在一些可能的实现方式中,分布式数据库系统还可以包括节点类型为第二从节点的节点。第二从节点用于与节点类型为主节点的节点保持准实时一致。因此,第二从节点也可以称作准实时从节点。该准实时从节点用于处理对实时性要求不高的业务,例如非实时分析业务。例如,准实时从节点用于接收与非实时分析业务关联的查询语句,然后返回相应的查询结果。如此可以满足非实时分析业务的需求。
在一些可能的实现方式中,在所述协调节点接收客户端发送的多条查询语句之前,所述分布式数据库系统(例如是分布式数据库系统中的协调节点和参与节点)可以接收集群管理节点发送的表记录在所述全局内存中的副本数量。然后分布式数据库系统保存所述表记录在所述全局内存中的副本数量。
如此,当分布式数据库系统在写数据时,可以根据上述表记录在全局内存中的副本数量写入相应数量的副本,保障数据安全性。其中,分布式数据库系统可以基于表粒度设置副本数量,满足了不同业务的个性化需求。
在一些可能的实现方式中,所述表记录存储在所述分布式数据库系统的全局内存中,所述表记录的索引树和管理头存储在所述分布式数据库系统的本地内存中。
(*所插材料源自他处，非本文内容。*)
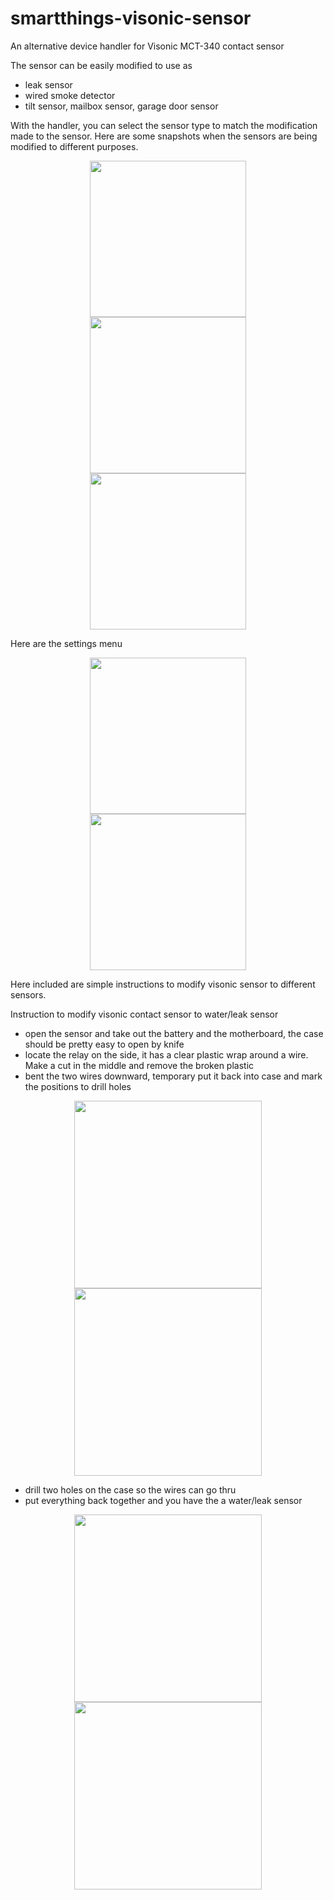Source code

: # smartthings-visonic-sensor
An alternative device handler for Visonic MCT-340 contact sensor

The sensor can be easily modified to use as
  - leak sensor
  - wired smoke detector
  - tilt sensor, mailbox sensor, garage door sensor

With the handler, you can select the sensor type to match the modification made to the sensor.
Here are some snapshots when the sensors are being modified to different purposes.


<p align="center">
  <img src = "https://github.com/pakmanwg/smartthings-visonic-sensor/blob/master/IMG_2132.PNG" width=250 hspace=10/>
  <img src = "https://github.com/pakmanwg/smartthings-visonic-sensor/blob/master/IMG_2135.PNG" width=250 hspace=10/>
  <img src = "https://github.com/pakmanwg/smartthings-visonic-sensor/blob/master/IMG_2136.PNG" width=250 hspace=10/>
</p>

Here are the settings menu

<p align="center">
  <img src = "https://github.com/pakmanwg/smartthings-visonic-sensor/blob/master/IMG_2133.PNG" width=250 hspace=10/>
  <img src = "https://github.com/pakmanwg/smartthings-visonic-sensor/blob/master/IMG_2134.PNG" width=250 hspace=20/>
</p>

Here included are simple instructions to modify visonic sensor to different sensors.


Instruction to modify visonic contact sensor to water/leak sensor
  - open the sensor and take out the battery and the motherboard, the case should be pretty easy to open by knife
  - locate the relay on the side, it has a clear plastic wrap around a wire. Make a cut in the middle and remove the broken plastic
  - bent the two wires downward, temporary put it back into case and mark the positions to drill holes
  
  <p align="center">
    <img src = "https://github.com/pakmanwg/smartthings-visonic-sensor/blob/master/IMG_2137.JPG" width=300 hspace=10/>
    <img src = "https://github.com/pakmanwg/smartthings-visonic-sensor/blob/master/IMG_2138.JPG" width=300 hspace=10/>
  </p>
  
  - drill two holes on the case so the wires can go thru
  - put everything back together and you have the a water/leak sensor
  
  <p align="center">
    <img src = "https://github.com/pakmanwg/smartthings-visonic-sensor/blob/master/IMG_2139.JPG" width=300 hspace=10/>
    <img src = "https://github.com/pakmanwg/smartthings-visonic-sensor/blob/master/IMG_2140.JPG" width=300 hspace=10/>
  </p>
该方法将有限的全局内存用于存储表记录,采用本地内存存储表记录的索引树和管理头,以对表记录进行版本管理,一方面实现跨节点单边访问全局内存,保证节点间的实时一致性,另一方面避免了索引树等占用全局内存,提高了资源利用率。
在一些可能的实现方式中,协调节点在提交事务时可以基于事务提交协议实现。具体地,协调节点根据所述多条查询语句中的第三查询语句,通过运行于所述协调节点和所述参与节点的事务提交协议,提交所述事务,以实现所述协调节点和所述参与节点的实时一致性。
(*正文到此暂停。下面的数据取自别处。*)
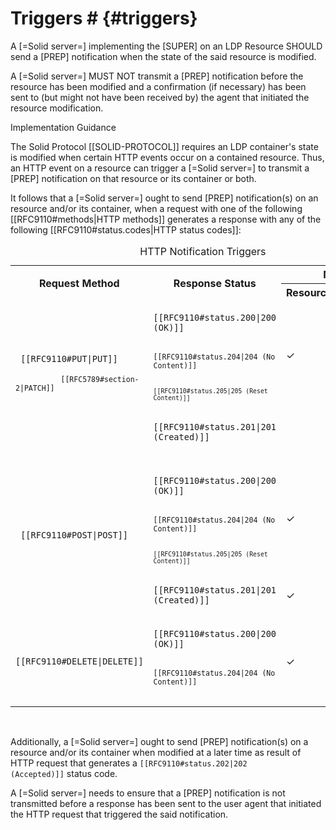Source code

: # Triggers # {#triggers}

A [=Solid server=] implementing the [SUPER] on an LDP Resource SHOULD send a [PREP] notification when the state of the said resource is modified.

A [=Solid server=] MUST NOT transmit a [PREP] notification before the resource has been modified and a confirmation (if necessary) has been sent to (but might not have been received by) the agent that initiated the resource modification.

<div class="advisement">
  <div class="marker">Implementation Guidance</div>

  The Solid Protocol [[SOLID-PROTOCOL]] requires an LDP container's state is modified when certain HTTP events occur on a contained resource. Thus, an HTTP event on a resource can trigger a [=Solid server=] to transmit a [PREP] notification on that resource or its container or both.

  It follows that a [=Solid server=] ought to send [PREP] notification(s) on an resource and/or its container, when a request with one of the following [[RFC9110#methods|HTTP methods]] generates a response with any of the following [[RFC9110#status.codes|HTTP status codes]]:

  <table class="numbered auto">
    <caption> HTTP Notification Triggers
    <tr>
      <th rowspan=2> Request Method
      <th rowspan=2> Response Status
      <th colspan=2 class="center"> Notify
    <tr>
      <th class="center"> Resource
      <th class="center"> Container
    <tr>
      <td rowspan=2>
        <code> [[RFC9110#PUT|PUT]] <br>
        <code> [[RFC5789#section-2|PATCH]] <br>
      <td>
        <code> [[RFC9110#status.200|200 (OK)]] <br>
        <code> [[RFC9110#status.204|204 (No Content)]] <br>
        <code> [[RFC9110#status.205|205 (Reset Content)]]
      <td class="tick">
        &check;
      <td class="tick">
        &check;
    <tr>
      <td>
        <code> [[RFC9110#status.201|201 (Created)]] <br>
      <td>
      <td class="tick">
        &check;
    <tr>
      <td rowspan=2>
        <code> [[RFC9110#POST|POST]]
      <td>
        <code> [[RFC9110#status.200|200 (OK)]] <br>
        <code> [[RFC9110#status.204|204 (No Content)]] <br>
        <code> [[RFC9110#status.205|205 (Reset Content)]]
      <td class="tick">
        &check;
      <td class="tick">
        &check;
    <tr>
      <td>
        <code> [[RFC9110#status.201|201 (Created)]]
      <td class="tick">
        &check;
      <td>
    <tr>
      <td>
        <code> [[RFC9110#DELETE|DELETE]]
      <td>
        <code> [[RFC9110#status.200|200 (OK)]] <br>
        <code> [[RFC9110#status.204|204 (No Content)]] <br>
      <td class="tick">
        &check;
      <td class="tick">
        &check;
  </table>
  <br/>

  Additionally, a [=Solid server=] ought to send [PREP] notification(s) on a resource and/or its container when modified at a later time as result of HTTP request that generates a <code>[[RFC9110#status.202|202 (Accepted)]]</code> status code.

  A [=Solid server=] needs to ensure that a [PREP] notification is not transmitted before a response has been sent to the user agent that initiated the HTTP request that triggered the said notification.

</div>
通过事务提交协议对协议节点、参与节点进行约束,使得需要进行数据写入(包括数据插入或更新)的节点(如协调节点、参与节点)执行的事务操作要么同时完成,要么同时回滚,如此避免了一些副本节点写入完成,另一些副本节点写入失败,导致节点实时不一致的情况发生,进一步保障了节点间的实时一致性。
在一些可能的实现方式中,所述事务发生写冲突时,例如事务与其他事务发生读写冲突或者是写写冲突时,所述协调节点触发悲观并发控制,所述参与节点触发乐观并发控制。其中,悲观并发控制的原理为,假设多用户并发的事务在处理时彼此互相影响,因此,可以通过阻止一个事务来修改数据。具体地,如果一个事务执行的操作如读某行数据应用了悲观并发控制(悲观锁),那么只有当这个事务释放权限后,其他事务才能够执行冲突的操作。乐观并发控制的原理为,假设多用户并发的事务在处理时不会彼此互相影响,各事务能够在不产生锁的情况下处理各自影响的那部分数据。在提交数据更新之前,每个事务会先检查在该事务读取数据后,有没有其他事务又修改了该数据。如果其他事务有更新的话,正在提交的事务会进行回滚。
通过上述并发控制,一方面可以避免写写冲突或者读写冲突,保证协调节点和参与节点之间的一致性,另一方面可以减少协调节点与参与节点的交互,缩短同步时间, 实现实时一致。
第二方面,本申请提供一种分布式数据库系统。所述分布式数据库系统包括协调节点和参与节点,所述协调节点和所述参与节点共享全局内存。
所述协调节点,用于接收客户端发送的多条查询语句;
所述协调节点,还用于根据所述多条查询语句中的第一查询语句创建事务,根据所述多条查询语句中的第二查询语句在所述全局内存中执行所述事务,以及根据所述多条查询语句中的第三查询语句提交所述事务。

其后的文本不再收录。